No entanto, a utilização de tendas e gazebos em praça pública não encontra o mesmo respaldo na jurisprudência eleitoral, de forma que se impõe o reconhecimento da presunção de legalidade do ato impetrado.

Para fins de eventual reconhecimento da ilegalidade do ato coator, seria necessária, ademais, prova de que o artefato em questão não estivesse dificultando o bom andamento do trânsito de pessoas, visto que, em acesso à Lei Municipal n. 796/82, o que se verifica é que o art. 156, indicado no auto de infração, prevê a proibição de “embaraçar ou impedir por qualquer meio, o livre trânsito de pedestres ou veículos nas ruas, praças, passeios, estradas e caminhos públicos”.

Os documentos juntados aos autos e as próprias limitações à produção de prova em mandado de segurança são obstáculo ao reconhecimento da ilegalidade do auto de infração.

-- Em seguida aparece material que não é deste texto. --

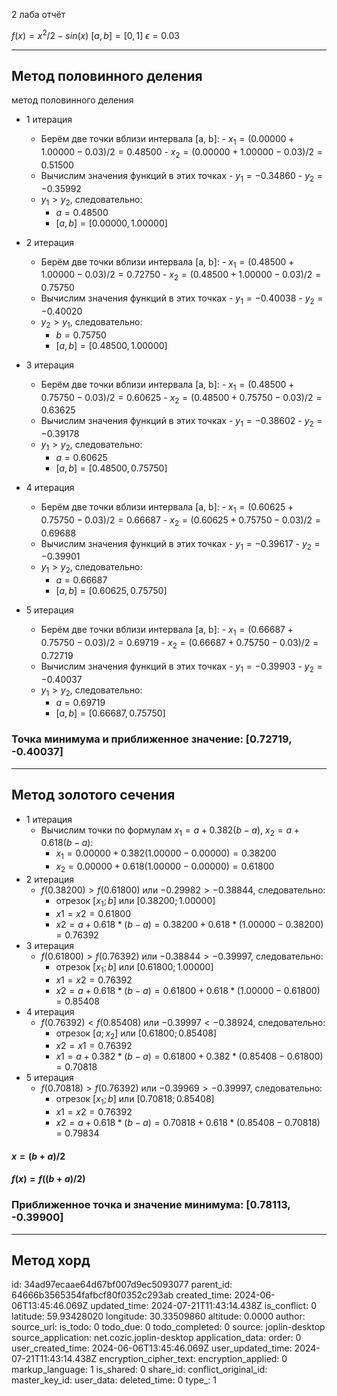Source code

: 2 лаба отчёт

$f(x) = x^2 / 2 - sin(x)$
$[a, b] = [0, 1]$
$\epsilon = 0.03$

---
## Метод половинного деления
метод половинного деления
- 1 итерация
	- Берём две точки вблизи интервала [a, b]:
			- $x_1 =  (0.00000+1.00000-0.03) / 2 = 0.48500$
			- $x_2 =  (0.00000+1.00000-0.03) / 2 = 0.51500$
	- Вычислим значения функций в этих точках
			- $y_1 = -0.34860$
			- $y_2 = -0.35992$
	- $y_1 > y_2$, следовательно:
		- $a = 0.48500$
		- $[a,b] = [0.00000, 1.00000]$

- 2 итерация
	- Берём две точки вблизи интервала [a, b]:
			- $x_1 =  (0.48500+1.00000-0.03) / 2 = 0.72750$
			- $x_2 =  (0.48500+1.00000-0.03) / 2 = 0.75750$
	- Вычислим значения функций в этих точках
			- $y_1 = -0.40038$
			- $y_2 = -0.40020$
	- $y_2 > y_1$, следовательно:
		- $b = 0.75750$
		- $[a,b] = [0.48500, 1.00000]$

- 3 итерация
	- Берём две точки вблизи интервала [a, b]:
			- $x_1 =  (0.48500+0.75750-0.03) / 2 = 0.60625$
			- $x_2 =  (0.48500+0.75750-0.03) / 2 = 0.63625$
	- Вычислим значения функций в этих точках
			- $y_1 = -0.38602$
			- $y_2 = -0.39178$
	- $y_1 > y_2$, следовательно:
		- $a = 0.60625$
		- $[a,b] = [0.48500, 0.75750]$

- 4 итерация
	- Берём две точки вблизи интервала [a, b]:
			- $x_1 =  (0.60625+0.75750-0.03) / 2 = 0.66687$
			- $x_2 =  (0.60625+0.75750-0.03) / 2 = 0.69688$
	- Вычислим значения функций в этих точках
			- $y_1 = -0.39617$
			- $y_2 = -0.39901$
	- $y_1 > y_2$, следовательно:
		- $a = 0.66687$
		- $[a,b] = [0.60625, 0.75750]$

- 5 итерация
	- Берём две точки вблизи интервала [a, b]:
			- $x_1 =  (0.66687+0.75750-0.03) / 2 = 0.69719$
			- $x_2 =  (0.66687+0.75750-0.03) / 2 = 0.72719$
	- Вычислим значения функций в этих точках
			- $y_1 = -0.39903$
			- $y_2 = -0.40037$
	- $y_1 > y_2$, следовательно:
		- $a = 0.69719$
		- $[a,b] = [0.66687, 0.75750]$

### Точка минимума и приближенное значение: \[0.72719, -0.40037]

---
## Метод золотого сечения
- 1 итерация
	- Вычислим точки по формулам $x_1 = a+0.382(b-a)$, $x_2 = a+0.618(b-a)$:
		- $x_1 = 0.00000+0.382(1.00000-0.00000)= 0.38200$
		- $x_2 = 0.00000+0.618(1.00000-0.00000)= 0.61800$
- 2 итерация
	- $f(0.38200) > f(0.61800)$ или $-0.29982 > -0.38844$, следовательно:
		- отрезок $[x_1; b]$ или $[0.38200; 1.00000]$
		- $x1 = x2 = 0.61800$
		- $x2 = a + 0.618 * (b - a) = 0.38200 + 0.618 *(1.00000 - 0.38200) = 0.76392$
- 3 итерация
	- $f(0.61800) > f(0.76392)$ или $-0.38844 > -0.39997$, следовательно:
		- отрезок $[x_1; b]$ или $[0.61800; 1.00000]$
		- $x1 = x2 = 0.76392$
		- $x2 = a + 0.618 * (b - a) = 0.61800 + 0.618 *(1.00000 - 0.61800) = 0.85408$
- 4 итерация
	- $f(0.76392) < f(0.85408)$ или $-0.39997 < -0.38924$, следовательно:
		- отрезок $[a; x_2]$ или $[0.61800; 0.85408]$
		- $x2 = x1 = 0.76392$
		- $x1 = a + 0.382 * (b - a) = 0.61800 + 0.382 *(0.85408 - 0.61800) = 0.70818$
- 5 итерация
	- $f(0.70818) > f(0.76392)$ или $-0.39969 > -0.39997$, следовательно:
		- отрезок $[x_1; b]$ или $[0.70818; 0.85408]$
		- $x1 = x2 = 0.76392$
		- $x2 = a + 0.618 * (b - a) = 0.70818 + 0.618 *(0.85408 - 0.70818) = 0.79834$
#### $x = (b + a) / 2$
#### $f(x) = f((b + a) / 2)$
### Приближенное точка и значение минимума: \[0.78113, -0.39900] 
---

## Метод хорд

id: 34ad97ecaae64d67bf007d9ec5093077
parent_id: 64666b3565354fafbcf80f0352c293ab
created_time: 2024-06-06T13:45:46.069Z
updated_time: 2024-07-21T11:43:14.438Z
is_conflict: 0
latitude: 59.93428020
longitude: 30.33509860
altitude: 0.0000
author: 
source_url: 
is_todo: 0
todo_due: 0
todo_completed: 0
source: joplin-desktop
source_application: net.cozic.joplin-desktop
application_data: 
order: 0
user_created_time: 2024-06-06T13:45:46.069Z
user_updated_time: 2024-07-21T11:43:14.438Z
encryption_cipher_text: 
encryption_applied: 0
markup_language: 1
is_shared: 0
share_id: 
conflict_original_id: 
master_key_id: 
user_data: 
deleted_time: 0
type_: 1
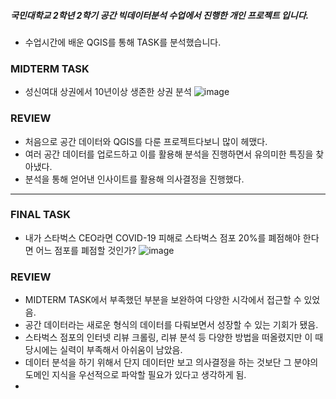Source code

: ##### 국민대학교 2학년 2학기 공간 빅데이터분석 수업에서 진행한 개인 프로젝트 입니다.

- 수업시간에 배운 QGIS를 통해 TASK를 분석했습니다.

### MIDTERM TASK
- 성신여대 상권에서 10년이상 생존한 상권 분석
![image](https://user-images.githubusercontent.com/103553532/200586850-c50dc784-66f2-4b75-9a4c-788682778a93.png)


### REVIEW
- 처음으로 공간 데이터와 QGIS를 다룬 프로젝트다보니 많이 헤맸다.
- 여러 공간 데이터를 업로드하고 이를 활용해 분석을 진행하면서 유의미한 특징을 찾아냈다.
- 분석을 통해 얻어낸 인사이트를 활용해 의사결정을 진행했다.

-----------------------------------------------------------------------------------------
### FINAL TASK
- 내가 스타벅스 CEO라면 COVID-19 피해로 스타벅스 점포 20%를 폐점해야 한다면 어느 점포를 폐점할 것인가?
![image](https://user-images.githubusercontent.com/103553532/200587512-bf5099ca-9e1f-4d81-b388-b79c96caf80e.png)

### REVIEW
- MIDTERM TASK에서 부족했던 부분을 보완하여 다양한 시각에서 접근할 수 있었음.
- 공간 데이터라는 새로운 형식의 데이터를 다뤄보면서 성장할 수 있는 기회가 됐음.
- 스타벅스 점포의 인터넷 리뷰 크롤링, 리뷰 분석 등 다양한 방법을 떠올렸지만 이 때 당시에는 실력이 부족해서 아쉬움이 남았음.
- 데이터 분석을 하기 위해서 단지 데이터만 보고 의사결정을 하는 것보단 그 분야의 도메인 지식을 우선적으로 파악할 필요가 있다고 생각하게 됨.
-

De qualquer sorte, como bem expresso no parecer ministerial, tendo já se concluído o período de propaganda eleitoral do pleito de 2022, resta prejudicado “o pedido de ordem à Brigada Militar para que adote conduta omissiva no sentido de que não haja intimidação POR PARTE DE POLICIAIS ou atos que possam impedir a promoção da campanha política do paciente, especialmente o espaço para distribuição de materiais”.

Por fim, quanto à alegada “perseguição política” e ao pedido de comunicação ao Ministério Público Eleitoral, igualmente com razão a douta Procuradoria Regional Eleitoral (ID 45304328),

(b) no que toca ao pedido de comunicação ao Ministério Público Eleitoral, “especialmente em relação aos indício de perseguição política e falta de tratamento isonômico por parte da administração pública Municipal de Canguçu nos termos apresentados”, que não se observam elementos hábeis a demonstrar as alegações do impetrado. Ao contrário, a situação apontada como paradigma para comprovar o tratamento não isonômico revelou-se distinta daquela demonstrada pela inicial e documentos que a instruem, pois a propaganda eleitoral realizada por outro candidato utilizava uma mesa para distribuição de materiais, possibilidade que, inclusive, foi reafirmada ao impetrante na decisão liminar (ID 45133601)

 

Assim, diante da ausência de manifesta ilegalidade do ato impugnado, deve ser denegada a segurança.

 

DIANTE DO EXPOSTO, voto por acolher a preliminar arguida, excluindo do polo passivo da ação o tenente da Brigada Militar de Canguçu, CARLOS MULLER, e, no mérito, pela denegação da segurança.